I’m probably going to go a bit wide here, but bear with me. Lets say I have a MongoDB 5 time series which is essentially:
{
time, // The timeField
metadata: { // The metaField
key // The "id" for this particular reading
},
value // some value, mainly numeric or boolean or perhaps string
}
I have several questions about being somewhat efficient when the amount of documents are in the billions. Lets pretend I have a couple of keys, numeric_key1
, numberic_key2
… numeric_keyN
.
I’m going to assume the following indexes exist: time
, metadata.key
and time + metadata.key
And I can expect updates to come in every second for thousands of inputs, so grunularity
is in seconds
.
- As long as all queries/aggregations are matching a specific
key
or set ofkey
s, does splitting into different databases or different collections matter at all? I have a hunch: no. Assuming you drop thekey
matching, I’m guessing: yes
-
If doing aggregations to get e.g. 1 minute averages quite often, does it ever make sense to store the finished aggregate values to another collection for simplified lookups?
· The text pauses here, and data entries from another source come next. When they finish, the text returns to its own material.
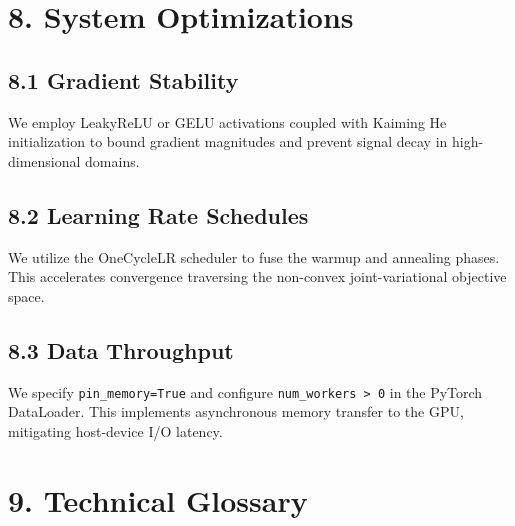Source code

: \documentclass[
  letterpaper,
]{report}
\begin{document}
\section{8. System Optimizations}\label{system-optimizations}

\subsection{8.1 Gradient Stability}\label{gradient-stability}

We employ LeakyReLU or GELU activations coupled with Kaiming He
initialization to bound gradient magnitudes and prevent signal decay in
high-dimensional domains.

\subsection{8.2 Learning Rate Schedules}\label{learning-rate-schedules}

We utilize the OneCycleLR scheduler to fuse the warmup and annealing
phases. This accelerates convergence traversing the non-convex
joint-variational objective space.

\subsection{8.3 Data Throughput}\label{data-throughput}

We specify \texttt{pin\_memory=True} and configure
\texttt{num\_workers\ \textgreater{}\ 0} in the PyTorch DataLoader. This
implements asynchronous memory transfer to the GPU, mitigating
host-device I/O latency.

\section{9. Technical Glossary}\label{technical-glossary}
\end{document}
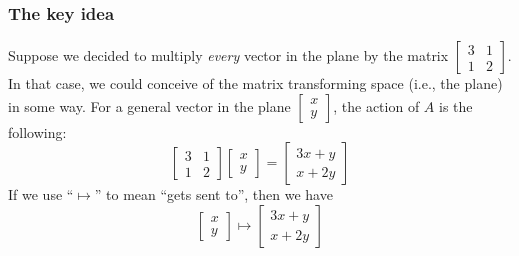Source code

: \documentclass[10pt]{article}
\theoremstyle{definition}
\begin{document}
\subsubsection*{The key idea}
Suppose we decided to multiply \textit{every} vector in the plane by the
matrix $\begin{bmatrix}
  3&1\\
  1&2
\end{bmatrix}$. In that case, we could conceive of the matrix transforming
space (i.e., the plane) in some way. For a general vector in the plane $\begin{bmatrix} x\\y
\end{bmatrix}$, the action of $A$ is the following:
\begin{equation*}
  \begin{bmatrix}
    3&1\\
    1&2
  \end{bmatrix}
  \begin{bmatrix}
    x\\y
  \end{bmatrix}
  =
  \begin{bmatrix}
    3x+y\\
    x+2y
  \end{bmatrix}
\end{equation*}
If we use  ``$\mapsto$'' to mean ``gets sent to'', then we have
\begin{equation*}
  \begin{bmatrix}
    x\\y
  \end{bmatrix}
  \mapsto
  \begin{bmatrix}
    3x+y\\
    x+2y
  \end{bmatrix}
\end{equation*}
\end{document}
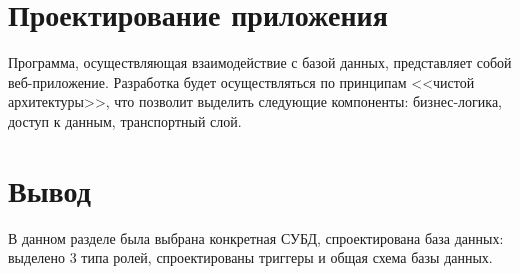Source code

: \section{Проектирование приложения}

Программа, осуществляющая взаимодействие с базой данных, представляет собой веб-приложение. Разработка будет осуществляться по принципам <<чистой архитектуры>>, что позволит выделить следующие компоненты: бизнес-логика, доступ к данным, транспортный слой.

%

\section{Вывод}

В данном разделе была выбрана конкретная СУБД, спроектирована база данных: выделено 3 типа ролей, спроектированы триггеры и общая схема базы данных.
%
%
%
%
%
%
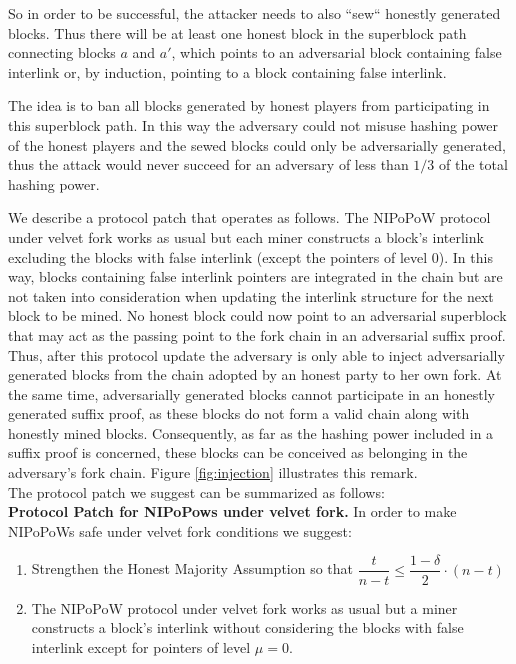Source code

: So in order to be successful, the attacker needs to also ``sew`` honestly generated blocks. Thus there will be at least one honest block in the superblock path connecting blocks $a$ and $a'$, which points to an adversarial block containing false interlink or, by induction, pointing to a block containing false interlink.

The idea is to ban all blocks generated by honest players from participating in this superblock path. In this way the adversary could not misuse hashing power of the honest players and the sewed blocks could only be adversarially generated, thus the attack would never succeed for an adversary of less than $1/3$ of the total hashing power. 

We describe a protocol patch that operates as follows. The NIPoPoW protocol under velvet fork works as usual but each miner constructs a block's interlink excluding the blocks with false interlink (except the pointers of level 0). In this way, blocks containing false interlink pointers are integrated in the chain but are not taken into consideration when updating the interlink structure for the next block to be mined. No honest block could now point to an adversarial superblock that may act as the passing point to the fork chain in an adversarial suffix proof. 
Thus, after this protocol update the adversary is only able to inject adversarially generated blocks from the chain adopted by an honest party to her own fork.
At the same time, adversarially generated blocks cannot participate in an honestly generated suffix proof, as these blocks do not form a valid chain along with honestly mined blocks. Consequently, as far as the hashing power included in a suffix proof is concerned, these blocks can be conceived as belonging in the adversary's fork chain. Figure \ref{fig:injection} illustrates this remark.\\
The protocol patch we suggest can be summarized as follows:\\


\textbf{Protocol Patch for NIPoPows under velvet fork.} In order to make NIPoPoWs safe under velvet fork conditions we suggest:
\begin{enumerate}
\item Strengthen the Honest Majority Assumption so that $\dfrac{t}{n-t} \leq \dfrac{1-\delta}{2} \cdot (n-t)$
\item The NIPoPoW protocol under velvet fork works as usual but a miner constructs a block's interlink without considering the blocks with false interlink except for pointers of level $\mu = 0$.
\end{enumerate}

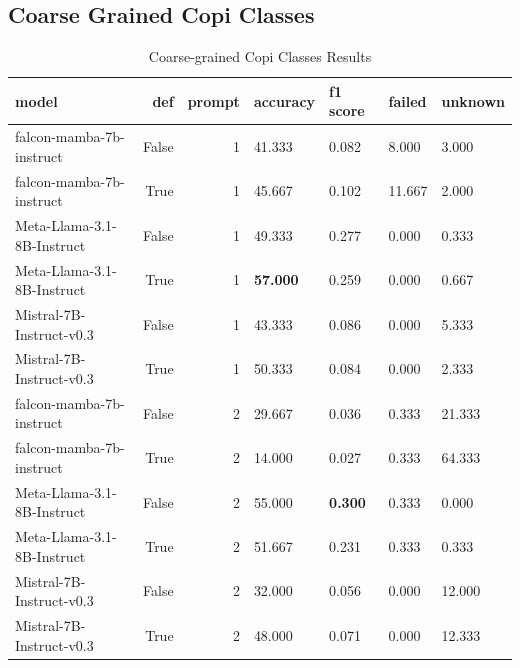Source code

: \subsection{ Coarse Grained Copi Classes}
\begin{table}[H]
\centering
\caption{Coarse-grained Copi Classes Results}
\begin{tabular}{lrrllll}
\toprule
model & def & prompt & accuracy & f1 score & failed & unknown \\
\midrule
falcon-mamba-7b-instruct & False & 1 & 41.333 & 0.082 & 8.000 & 3.000 \\
falcon-mamba-7b-instruct & True & 1 & 45.667 & 0.102 & 11.667 & 2.000 \\
Meta-Llama-3.1-8B-Instruct & False & 1 & 49.333 & 0.277 & 0.000 & 0.333 \\
Meta-Llama-3.1-8B-Instruct & True & 1 & \textbf{57.000} & 0.259 & 0.000 & 0.667 \\
Mistral-7B-Instruct-v0.3 & False & 1 & 43.333 & 0.086 & 0.000 & 5.333 \\
Mistral-7B-Instruct-v0.3 & True & 1 & 50.333 & 0.084 & 0.000 & 2.333 \\
falcon-mamba-7b-instruct & False & 2 & 29.667 & 0.036 & 0.333 & 21.333 \\
falcon-mamba-7b-instruct & True & 2 & 14.000 & 0.027 & 0.333 & 64.333 \\
Meta-Llama-3.1-8B-Instruct & False & 2 & 55.000 & \textbf{0.300} & 0.333 & 0.000 \\
Meta-Llama-3.1-8B-Instruct & True & 2 & 51.667 & 0.231 & 0.333 & 0.333 \\
Mistral-7B-Instruct-v0.3 & False & 2 & 32.000 & 0.056 & 0.000 & 12.000 \\
Mistral-7B-Instruct-v0.3 & True & 2 & 48.000 & 0.071 & 0.000 & 12.333 \\
\bottomrule
\end{tabular}
\end{table}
Are there any mechanism to achieve this?
-
Being quite new to MongoDB and the aggregation framework, is there any obvious way to improve upon the following aggregation query?
db.mytimeseriescollection.aggregate( { $match: { "metadata.key": { $in: [ "numeric_key1, numeric_key2, numeric_keyN" ] }, "time": { $gt: ISODate("2021-11-01T01:00:00.000+00:00") } } }, { $project: { "value": 1, "key": "$metadata.key", "y": { $year: "$time" }, "mon": { $month: "$time" }, "dom": { $dayOfMonth: "$time" }, "h": { $hour: "$time" }, "min": { $minute: "$time" } } }, { $group: { "_id": { year: "$y", month: "$mon", day: "$dom", hour: "$h", minute: "$min" }, "value": { $avg: "$value" }, "key": { $first: "$key" } } }, { $sort: { "_id": 1 } } )
Thanks for taking the time, and any help given!